Here’s a curly one.
In ONE of my client’s documents, they’ve been seeing this occasionally scattered throughout the document, in places it shouldn’t be:
The numbers in the small dotted boxes change in each instance, but I can see no pattern for them, except that the beginning and end numbers surrounding the ‘ulphur’ part are invariably the same (e.g. 36/36, 67/67, 35/35 etc.).
Does anyone have any clue what might have caused this? And how we can fix it permanently?
We can fix it temporarily by selecting it and deleting it from places where it doesn’t belong, and/or reinserting the correct text. But that’s not stopping it from occurring in a later version.
Other information that may help in diagnosing this problem:
- We use bookmarks, and this matches the pattern of a bookmark.
- At some stage in the document’s creation and editing, we’ve done a find/replace for ‘ulph’ and changed it to ‘ulf’.
- We use Track Changes.
- When I select the entire text including the numbers in the boxes and paste it into Notepad, it goes in as <space><space>ulphur<space><space> — the numbers disappear.
- We can’t search for the numbers in the boxes using Find/Replace.
- Sometimes we see this where ‘sulphur’ would normally have been, but it also appears randomly in any other text (in the 100 page document where it occurs, it occurs about six times).
- We’re using Word 2007.
I’ve searched the internet but haven’t found anything that matches what we’re seeing. I’ve also been using Word since the early 1990s and have never seen anything like this.
I suspect something behind the scenes got a bit mixed up at some stage and now the internal code is rendering/displaying as those numbers. I’d really like to find out what’s causing it and how to stop it from recurring (short of re-creating the document, which I don’t want to do for half a dozen instances, and besides, the Track Changes are required by the government regulators who will be viewing and commenting on the document).
Anyone got ANY clues? Thanks!
Update later the same day: Many thanks to the great team at @MSAU (Twitter handle for the Microsoft Australia team)!
They got a support tech guy to call me about this. While he didn’t have a solution, he suggested various reasons why it might be occurring, some of which are more likely than others. Here are his suggestions, with my comments, in order of what I believe is their likelihood in the situation in which I’m working:
- Someone who has worked on this document has an autocorrect set up for ‘ulphur’ and it’s not set up correctly so therefore it’s applied in the document when they work on it, and that is carrying over to others. Autocorrect settings are computer-specific, NOT document-specific. So, his advice is for everyone who has worked on that doc to check their AutoCorrect settings and perhaps delete that one if they have it. You can find the AutoCorrect settings under Office button > Word options > Proofing > AutoCorrect button.
- Â Someone who has worked on this doc has taken it home and worked on it on their own computer.

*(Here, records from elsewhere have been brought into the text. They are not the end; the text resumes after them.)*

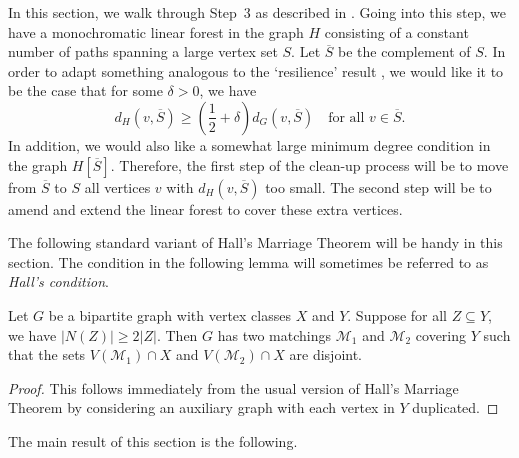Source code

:\documentclass[10pt,a4paper,reqno]{amsart}
\begin{document}
In this section, we walk through Step~3 as described in . Going into this step, we have a monochromatic linear forest in the graph $H$ consisting of a constant number of paths spanning a large vertex set $S$. Let $\overline{S}$ be the complement of $S$. In order to adapt something analogous to the `resilience' result \cite[Theorem~1.6]{Montgomery2019resilient}, we would like it to be the case that for some $\delta > 0$, we have
\[
    d_{H}\left(v,\overline{S}\right) \ge \left(\frac{1}{2} + \delta\right)d_{G}(v, \overline{S})  \quad \text{for all } v \in \overline{S}.
\]
In addition, we would also like a somewhat large minimum degree condition in the graph $H[\overline{S}]$. Therefore, the first step of the clean-up process will be to move from $\overline{S }$  to $S$ all vertices $v$ with $d_H\left(v,\overline{S}\right)$ too small. The second step will be to amend and extend the linear forest to cover these extra vertices.

The following standard variant of Hall's Marriage Theorem will be handy in this section. The condition in the following lemma will sometimes be referred to as \emph{Hall's condition}.
\begin{lemma}\label{thm:Hall_variant}
    Let $G$ be a bipartite graph with vertex classes $X$ and $Y$. Suppose for all $Z \subseteq Y$, we have $|N(Z)| \ge 2|Z|$. Then $G$ has two matchings $\mathcal{M}_1$ and $\mathcal{M}_2$ covering $Y$ such that the sets $V(\mathcal{M}_1)\cap X$ and $V(\mathcal{M}_2)\cap X$ are disjoint.
\end{lemma}
\begin{proof}
This follows immediately from the usual version of Hall's Marriage Theorem by considering an auxiliary graph with each vertex in $Y$ duplicated.
\end{proof}

The main result of this section is the following. 
\end{document}
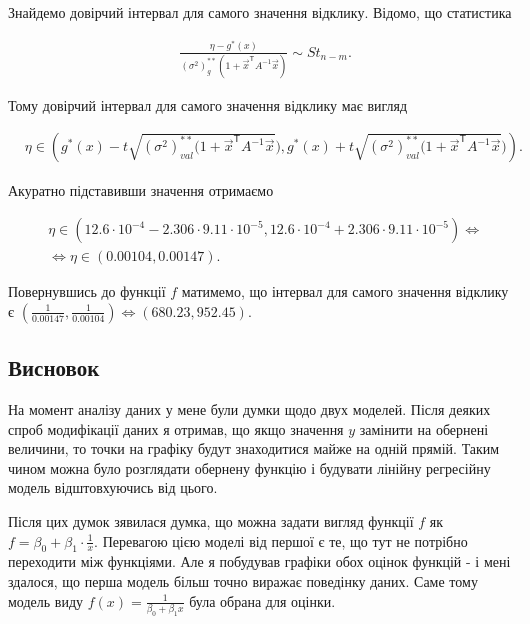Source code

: \documentclass[14pt,a4paper]{scrartcl}
\theoremstyle{definition}
\theoremstyle{remark}
\theoremstyle{definition}
\theoremstyle{definition}
\begin{document}
Знайдемо довірчий інтервал для самого значення відклику. Відомо, що статистика

\begin{align*}
  & \frac{\eta - g^{*}(x)}{(\sigma^2)_{g}^{**} (1 + \vec{x}^\mathsf{T} A^{-1} \vec{x})} \sim St_{n - m}.
\end{align*}

Тому довірчий інтервал для самого значення відклику має вигляд

\begin{align*}
  & \eta \in \left( g^{*}(x) - t\sqrt{(\sigma^2)^{**}_{val} (1 + \vec{x}^\mathsf{T} A^{-1} \vec{x}}), g^{*}(x) + t\sqrt{(\sigma^2)^{**}_{val} (1 + \vec{x}^\mathsf{T} A^{-1} \vec{x}})  \right).
\end{align*}

Акуратно підставивши значення отримаємо

\begin{align*}
  & \eta \in \left( 12.6\cdot 10^{-4} - 2.306 \cdot 9.11\cdot 10^{-5}, 12.6\cdot 10^{-4} + 2.306 \cdot 9.11\cdot 10^{-5}  \right) \Leftrightarrow \\ & \Leftrightarrow \eta \in \left( 0.00104, 0.00147  \right).
\end{align*}

Повернувшись до функції $f$ матимемо, що інтервал для самого значення відклику є $(\frac{1}{0.00147}, \frac{1}{0.00104}) \Leftrightarrow (680.23, 952.45)$.

\subsection{Висновок}

На момент аналізу даних у мене були думки щодо двух моделей. Після деяких спроб модифікації даних я отримав, що якщо значення $y$ замінити на обернені величини, то точки на графіку будут знаходитися майже на одній прямій. Таким чином можна було розглядати обернену функцію і будувати лінійну регресійну модель відштовхуючись від цього.

Після цих думок з\textquotesingle явилася думка, що можна задати вигляд функції $f$ як $f = \beta_{0} + \beta_{1} \cdot \frac{1}{x}$. Перевагою цією моделі від першої є те, що тут не потрібно переходити між функціями. Але я побудував графіки обох оцінок функцій - і мені здалося, що перша модель більш точно виражає поведінку даних. Саме тому модель виду $f(x) = \frac{1}{\beta_{0} + \beta_{1} x}$ була обрана для оцінки.

\newpage
\end{document}
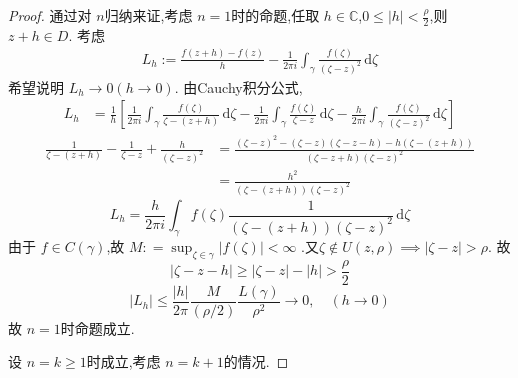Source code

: \documentclass[../../复变函数.tex]{subfiles}
\begin{document}
\begin{proof}
    通过对 \(  n  \)归纳来证,考虑 \(  n = 1  \)时的命题,任取 \(  h \in \mathbb{C}   \),\(  0\le \left| h \right|<\frac{\rho  }{2 }    \),则 \(  z+ h\in D  \). 考虑\[
    \begin{aligned}
   L_{h}:=  \frac{f\left( z+ h \right)-f\left( z \right)   }{h }-\frac{1 }{2\pi i }\int_{ \gamma }\frac{f\left( \zeta  \right)  }{\left( \zeta -z \right)^{2}  }\,\mathrm{d} \zeta     
    \end{aligned}
    \]  希望说明 \(  L_{h}\to 0\left( h\to 0 \right)   \).   由Cauchy积分公式,  \[
    \begin{aligned}
    L_{h}& =  \frac{1}{h}\left[ \frac{1 }{2\pi i }\int_{ \gamma }\frac{f\left( \zeta  \right)  }{\zeta -\left( z+ h \right)  }\,\mathrm{d} \zeta -\frac{1 }{2\pi i }\int_{ \gamma }\frac{f\left( \zeta  \right)  }{\zeta -z }\,\mathrm{d} \zeta -\frac{h }{2\pi i } \int_{ \gamma }\frac{f\left( \zeta  \right)  }{\left( \zeta -z \right)^{2}  }\,\mathrm{d} \zeta        \right]  
    \end{aligned}
    \]
    \[
    \begin{aligned}
        \frac{1}{\zeta -\left( z+ h \right) }-\frac{1 }{\zeta -z }+ \frac{h }{\left( \zeta -z \right)^{2}   }& =  \frac{\left( \zeta -z \right)^{2}-\left( \zeta -z \right)\left( \zeta -z-h \right)-h\left( \zeta -\left( z+ h \right)  \right)     }{ \left( \zeta -z+ h \right)\left( \zeta -z \right)^{2}  }  \\ 
         & =  \frac{h^{2} }{\left( \zeta -\left( z+ h \right)  \right)\left( \zeta -z \right)^{2}   } 
    \end{aligned} 
    \] \[
    L_{h}= \frac{h }{2\pi i }\int_{ \gamma }f\left( \zeta  \right)\frac{1 }{\left( \zeta -\left( z+ h \right)  \right)\left( \zeta -z \right)^{2}   }   \,\mathrm{d} \zeta 
    \]由于 \(  f \in C\left(  \gamma  \right)   \),故 \(  M: =  \sup _{\zeta \in  \gamma }\left| f\left( \zeta  \right)  \right|< \infty   \) .又\(  \zeta \not \in U\left( z,\rho  \right)\implies  \left| \zeta -z \right|> \rho     \).   故 \[
    \left| \zeta -z-h \right| \ge \left| \zeta -z \right|-\left| h \right|> \frac{\rho  }{2 }    
    \] \[
    \left| L_{h} \right|\le \frac{\left| h \right|  }{2\pi  }\frac{M }{ \left( \rho  /2 \right) }\frac{L\left(  \gamma  \right)  }{\rho ^{2} }\to 0,\quad (h\to 0)    
    \]故 \(  n = 1  \)时命题成立.
    
    设 \(  n = k \ge 1  \)时成立,考虑 \(  n = k+ 1  \)的情况.  
    

\end{proof}
\end{document}
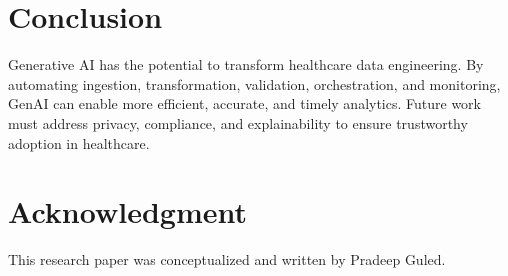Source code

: \documentclass[conference]{IEEEtran}
\begin{document}
\section{Conclusion}
Generative AI has the potential to transform healthcare data engineering. By automating ingestion, transformation, validation, orchestration, and monitoring, GenAI can enable more efficient, accurate, and timely analytics. Future work must address privacy, compliance, and explainability to ensure trustworthy adoption in healthcare.

\section*{Acknowledgment}
This research paper was conceptualized and written by Pradeep Guled.



\end{document}

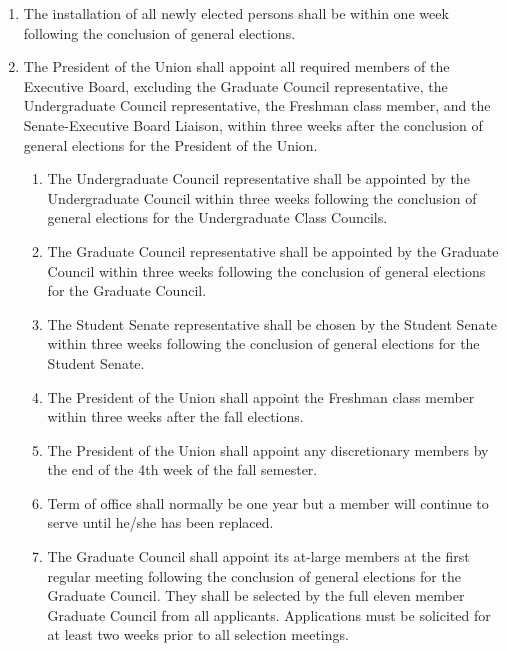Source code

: 


\begin{enumerate}
\item The installation of all newly elected persons shall be within one week following the conclusion of general elections.
\item The President of the Union shall appoint all required members of the Executive Board, excluding the Graduate Council representative, the Undergraduate Council representative, the Freshman class member, and the Senate-Executive Board Liaison, within three weeks after the conclusion of general elections for the President of the Union.
  \begin{enumerate}
  \item The Undergraduate Council representative shall be appointed by the Undergraduate Council within three weeks following the conclusion of general elections for the Undergraduate Class Councils.
  \item The Graduate Council representative shall be appointed by the Graduate Council within three weeks following the conclusion of general elections for the Graduate Council.
  \item The Student Senate representative shall be chosen by the Student Senate within three weeks following the conclusion of general elections for the Student Senate.
  \item The President of the Union shall appoint the Freshman class member within three weeks after the fall elections.
  \item The President of the Union shall appoint any discretionary members by the end of the 4th week of the fall semester.
  \item Term of office shall normally be one year but a member will continue to serve until he/she has been replaced.
  \item The Graduate Council shall appoint its at-large members at the first regular meeting following the conclusion of general elections for the Graduate Council. They shall be selected by the full eleven member Graduate Council from all applicants. Applications must be solicited for at least two weeks prior to all selection meetings.
  \end{enumerate}
\end{enumerate}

Seeing as though there are multiple versions of Word out there (Word 2000, 2002, 2003, 2007, 2010 PLUS the Mac versions), this is quite possible. Also, there are Word versions for Windows and Macs — and Macs are known to have some incompatibility issues, even with the ‘same’ version of Word. Then there’s the 3rd-party apps that can read a Word doc, allow edits and then save it back as a Word doc — such as some of the Open Document formats.
- Someone has installed a font set on their computer that others don’t have (unlikely in the office environment, but possible if the doc has been taken home and worked on a home computer that’s not set up as per the office environment). Different font sets can cause different rendering of text, and, if there’s nothing to match it back in the office environment, those characters can display oddly. Unlikely, but possible.
- Another 3rd-party application (NOT Acrobat) might be on someone’s computer that’s clobbering something in Word. This is unlikely as we’re in a fairly locked down and standard environment, and I’m not aware of any 3rd-party apps that my team might be using that interface with Word. However, we have no control over what might be on home computers (e.g. EndNote), so that’s another possibility.
The Microsoft guy also recommended that our team sets up a master list of AutoCorrect entries that we should all use, so that mine don’t clobber yours, or vice versa. Team members would check the master list first to make sure there’s not an AutoCorrect already recommended — and would add theirs to the list if it’s a new entry. I can’t see this being a particularly long list as there are a lot of common phrases and terms the whole team uses regularly.
Anyhow, we don’t have a solution yet, but we do have more clues as to what may have caused it.